Start of RECORDS FOR THIS EXERCISE

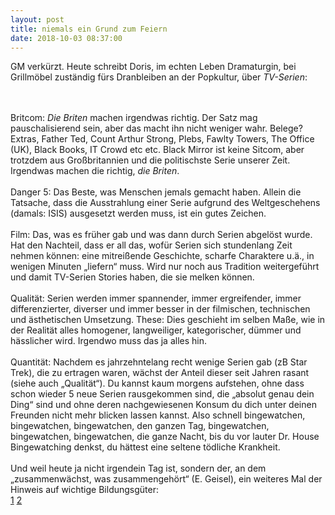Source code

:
 ```yaml
---
layout: post
title: niemals ein Grund zum Feiern
date: 2018-10-03 08:37:00
---
```


GM verkürzt. Heute schreibt Doris, im echten Leben Dramaturgin, bei Grillmöbel zuständig fürs Dranbleiben an der Popkultur, über *TV-Serien*:

<br><br>
Britcom: *Die Briten* machen irgendwas richtig. Der Satz mag pauschalisierend sein, aber das macht ihn nicht weniger wahr. Belege? Extras, Father Ted, Count Arthur Strong, Plebs, Fawlty Towers, The Office (UK), Black Books, IT Crowd etc etc. Black Mirror ist keine Sitcom, aber trotzdem aus Großbritannien und die politischste Serie unserer Zeit. Irgendwas machen die richtig, *die Briten*.
<br><br>
Danger 5: Das Beste, was Menschen jemals gemacht haben. Allein die Tatsache, dass die Ausstrahlung einer Serie aufgrund des Weltgeschehens (damals: ISIS) ausgesetzt werden muss, ist ein gutes Zeichen.
<br><br>
Film: Das, was es früher gab und was dann durch Serien abgelöst wurde. Hat den Nachteil, dass er all das, wofür Serien sich stundenlang Zeit nehmen können: eine mitreißende Geschichte, scharfe Charaktere u.ä., in wenigen Minuten „liefern“ muss. Wird nur noch aus Tradition weitergeführt und damit TV-Serien Stories haben, die sie melken können.
<br><br>
Qualität: Serien werden immer spannender, immer ergreifender, immer differenzierter, diverser und immer besser in der filmischen, technischen und ästhetischen Umsetzung. These: Dies geschieht im selben Maße, wie in der Realität alles homogener, langweiliger, kategorischer, dümmer und hässlicher wird. Irgendwo muss das ja alles hin.
<br><br>
Quantität: Nachdem es jahrzehntelang recht wenige Serien gab (zB Star Trek), die zu ertragen waren, wächst der Anteil dieser seit Jahren rasant (siehe auch „Qualität“). Du kannst kaum morgens aufstehen, ohne dass schon wieder 5 neue Serien rausgekommen sind, die „absolut genau dein Ding“ sind und ohne deren nachgewiesenen Konsum du dich unter deinen Freunden nicht mehr blicken lassen kannst. Also schnell bingewatchen, bingewatchen, bingewatchen, den ganzen Tag, bingewatchen, bingewatchen, bingewatchen, die ganze Nacht, bis du vor lauter Dr. House Bingewatching denkst, du hättest eine seltene tödliche Krankheit.
<br><br>
Und weil heute ja nicht irgendein Tag ist, sondern der, an dem „zusammenwächst, was zusammengehört“ (E. Geisel), ein weiteres Mal der Hinweis auf wichtige Bildungsgüter:<br>
[1](https://www.youtube.com/watch?v=nE45p6bD5T8)
[2](https://www.youtube.com/watch?v=1qOPFhM8cPM)

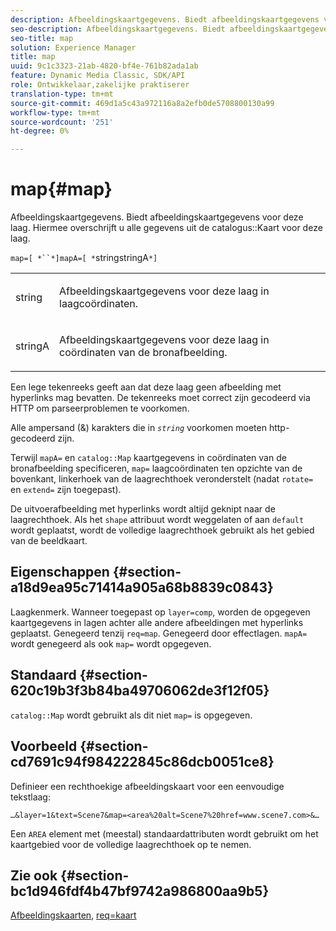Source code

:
 ```yaml
---
description: Afbeeldingskaartgegevens. Biedt afbeeldingskaartgegevens voor deze laag. Hiermee overschrijft u alle gegevens uit de catalogus Kaart voor deze laag.
seo-description: Afbeeldingskaartgegevens. Biedt afbeeldingskaartgegevens voor deze laag. Hiermee overschrijft u alle gegevens uit de catalogus Kaart voor deze laag.
seo-title: map
solution: Experience Manager
title: map
uuid: 9c1c3323-21ab-4820-bf4e-761b82ada1ab
feature: Dynamic Media Classic, SDK/API
role: Ontwikkelaar,zakelijke praktiserer
translation-type: tm+mt
source-git-commit: 469d1a5c43a972116a8a2efb0de5708800130a99
workflow-type: tm+mt
source-wordcount: '251'
ht-degree: 0%

---
```



# map{#map}

Afbeeldingskaartgegevens. Biedt afbeeldingskaartgegevens voor deze laag. Hiermee overschrijft u alle gegevens uit de catalogus::Kaart voor deze laag.

`map=[ *``*]mapA=[ *`stringstringA`*]`

<table id="simpletable_2E32B25D5F6246A18A8AF817903877ED"> 
 <tr class="strow"> 
  <td class="stentry"> <p><span class="codeph"> <span class="varname"> string</span></span> </p></td> 
  <td class="stentry"> <p>Afbeeldingskaartgegevens voor deze laag in laagcoördinaten. </p></td> 
 </tr> 
 <tr class="strow"> 
  <td class="stentry"> <p><span class="codeph"> <span class="varname"> stringA</span></span> </p></td> 
  <td class="stentry"> <p>Afbeeldingskaartgegevens voor deze laag in coördinaten van de bronafbeelding. </p></td> 
 </tr> 
</table>

Een lege tekenreeks geeft aan dat deze laag geen afbeelding met hyperlinks mag bevatten. De tekenreeks moet correct zijn gecodeerd via HTTP om parseerproblemen te voorkomen.

Alle ampersand (&amp;) karakters die in *`string`* voorkomen moeten http-gecodeerd zijn.

Terwijl `mapA=` en `catalog::Map` kaartgegevens in coördinaten van de bronafbeelding specificeren, `map=` laagcoördinaten ten opzichte van de bovenkant, linkerhoek van de laagrechthoek veronderstelt (nadat `rotate=` en `extend=` zijn toegepast).

De uitvoerafbeelding met hyperlinks wordt altijd geknipt naar de laagrechthoek. Als het `shape` attribuut wordt weggelaten of aan `default` wordt geplaatst, wordt de volledige laagrechthoek gebruikt als het gebied van de beeldkaart.

## Eigenschappen {#section-a18d9ea95c71414a905a68b8839c0843}

Laagkenmerk. Wanneer toegepast op `layer=comp`, worden de opgegeven kaartgegevens in lagen achter alle andere afbeeldingen met hyperlinks geplaatst. Genegeerd tenzij `req=map`. Genegeerd door effectlagen. `mapA=` wordt genegeerd als ook  `map=` wordt opgegeven.

## Standaard {#section-620c19b3f3b84ba49706062de3f12f05}

`catalog::Map` wordt gebruikt als dit niet  `map=` is opgegeven.

## Voorbeeld {#section-cd7691c94f984222845c86dcb0051ce8}

Definieer een rechthoekige afbeeldingskaart voor een eenvoudige tekstlaag:

`…&layer=1&text=Scene7&map=<area%20alt=Scene7%20href=www.scene7.com>&…`

Een `AREA` element met (meestal) standaardattributen wordt gebruikt om het kaartgebied voor de volledige laagrechthoek op te nemen.

## Zie ook {#section-bc1d946fdf4b47bf9742a986800aa9b5}

[Afbeeldingskaarten](../../../../../is-api/http-ref/image-serving-api-ref/c-http-protocol-reference/c-syntax-and-features/r-image-maps.md#reference-ff7d1bac2a064104b0c508a81316fdab),  [req=kaart](../../../../../is-api/http-ref/image-serving-api-ref/c-http-protocol-reference/c-command-reference/r-req/r-req.md#reference-907cdb4a97034db7ad94695f25552e76)
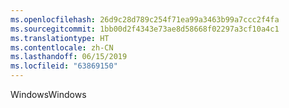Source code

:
 ```yaml
---
ms.openlocfilehash: 26d9c28d789c254f71ea99a3463b99a7ccc2f4fa
ms.sourcegitcommit: 1bb00d2f4343e73ae8d58668f02297a3cf10a4c1
ms.translationtype: HT
ms.contentlocale: zh-CN
ms.lasthandoff: 06/15/2019
ms.locfileid: "63869150"
---
```

<span data-ttu-id="b2307-101">Windows</span><span class="sxs-lookup"><span data-stu-id="b2307-101">Windows</span></span>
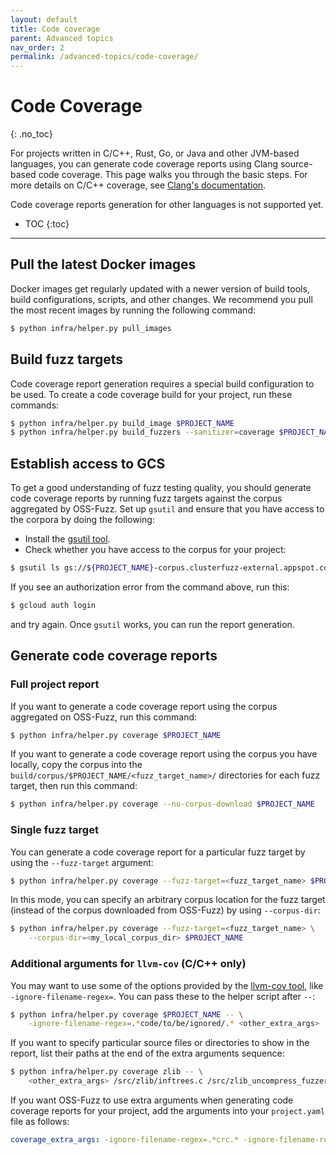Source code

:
 ```yaml
---
layout: default
title: Code coverage
parent: Advanced topics
nav_order: 2
permalink: /advanced-topics/code-coverage/
---
```


# Code Coverage
{: .no_toc}

For projects written in C/C++, Rust, Go, or Java and other JVM-based languages,
you can generate code coverage reports using Clang source-based code coverage.
This page walks you through the basic steps.
For more details on C/C++ coverage, see [Clang's documentation].

Code coverage reports generation for other languages is not supported yet.

- TOC
{:toc}
---

## Pull the latest Docker images

Docker images get regularly updated with a newer version of build tools, build
configurations, scripts, and other changes. We recommend you pull the most
recent images by running the following command:

```bash
$ python infra/helper.py pull_images
```

## Build fuzz targets

Code coverage report generation requires a special build configuration to be
used. To create a code coverage build for your project, run these commands:

```bash
$ python infra/helper.py build_image $PROJECT_NAME
$ python infra/helper.py build_fuzzers --sanitizer=coverage $PROJECT_NAME
```

## Establish access to GCS

To get a good understanding of fuzz testing quality, you should generate code
coverage reports by running fuzz targets against the corpus
aggregated by OSS-Fuzz. Set up `gsutil` and ensure that you have access to the
corpora by doing the following:

* Install the [gsutil tool].
* Check whether you have access to the corpus for your project:

```bash
$ gsutil ls gs://${PROJECT_NAME}-corpus.clusterfuzz-external.appspot.com/
```

If you see an authorization error from the command above, run this:

```bash
$ gcloud auth login
```

and try again. Once `gsutil` works, you can run the report generation.

## Generate code coverage reports

### Full project report

If you want to generate a code coverage report using the corpus aggregated on
OSS-Fuzz, run this command:

```bash
$ python infra/helper.py coverage $PROJECT_NAME
```

If you want to generate a code coverage report using the corpus you have
locally, copy the corpus into the
`build/corpus/$PROJECT_NAME/<fuzz_target_name>/` directories for each fuzz
target, then run this command:

```bash
$ python infra/helper.py coverage --no-corpus-download $PROJECT_NAME
```

### Single fuzz target

You can generate a code coverage report for a particular fuzz target by using
the `--fuzz-target` argument:

```bash
$ python infra/helper.py coverage --fuzz-target=<fuzz_target_name> $PROJECT_NAME
```

In this mode, you can specify an arbitrary corpus location for the fuzz target
(instead of the corpus downloaded from OSS-Fuzz) by using `--corpus-dir`:

```bash
$ python infra/helper.py coverage --fuzz-target=<fuzz_target_name> \
    --corpus-dir=<my_local_corpus_dir> $PROJECT_NAME
```

### Additional arguments for `llvm-cov` (C/C++ only)

You may want to use some of the options provided by the [llvm-cov tool], like
`-ignore-filename-regex=`. You can pass these to the helper script after `--`:

```bash
$ python infra/helper.py coverage $PROJECT_NAME -- \
    -ignore-filename-regex=.*code/to/be/ignored/.* <other_extra_args>
```

If you want to specify particular source files or directories to show in the
report, list their paths at the end of the extra arguments sequence:

```bash
$ python infra/helper.py coverage zlib -- \
    <other_extra_args> /src/zlib/inftrees.c /src/zlib_uncompress_fuzzer.cc /src/zlib/zutil.c
```

If you want OSS-Fuzz to use extra arguments when generating code coverage
reports for your project, add the arguments into your `project.yaml` file as
follows:

```yaml
coverage_extra_args: -ignore-filename-regex=.*crc.* -ignore-filename-regex=.*adler.* <other_extra_args>
```

[Clang's documentation]: https://clang.llvm.org/docs/SourceBasedCodeCoverage.html
[gsutil tool]: https://cloud.google.com/storage/docs/gsutil_install
[llvm-cov tool]: https://llvm.org/docs/CommandGuide/llvm-cov.html
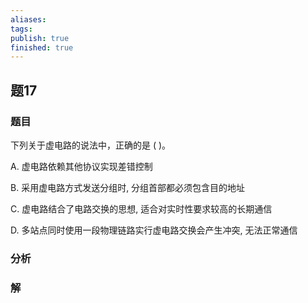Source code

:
 ```yaml
---
aliases: 
tags: 
publish: true
finished: true
---
```

## 题17
### 题目
下列关于虚电路的说法中，正确的是 ( )。

A. 虚电路依赖其他协议实现差错控制

B. 采用虚电路方式发送分组时, 分组首部都必须包含目的地址

C. 虚电路结合了电路交换的思想, 适合对实时性要求较高的长期通信

D. 多站点同时使用一段物理链路实行虚电路交换会产生冲突, 无法正常通信
### 分析

### 解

End of RECORDS FOR THIS EXERCISE

# WHAT YOU WILL DO:
Which lines hold the word "running"? Copy each of them from the records.

# ANSWER SPACE:
recent images by running the following command:
coverage reports by running fuzz targets against the corpus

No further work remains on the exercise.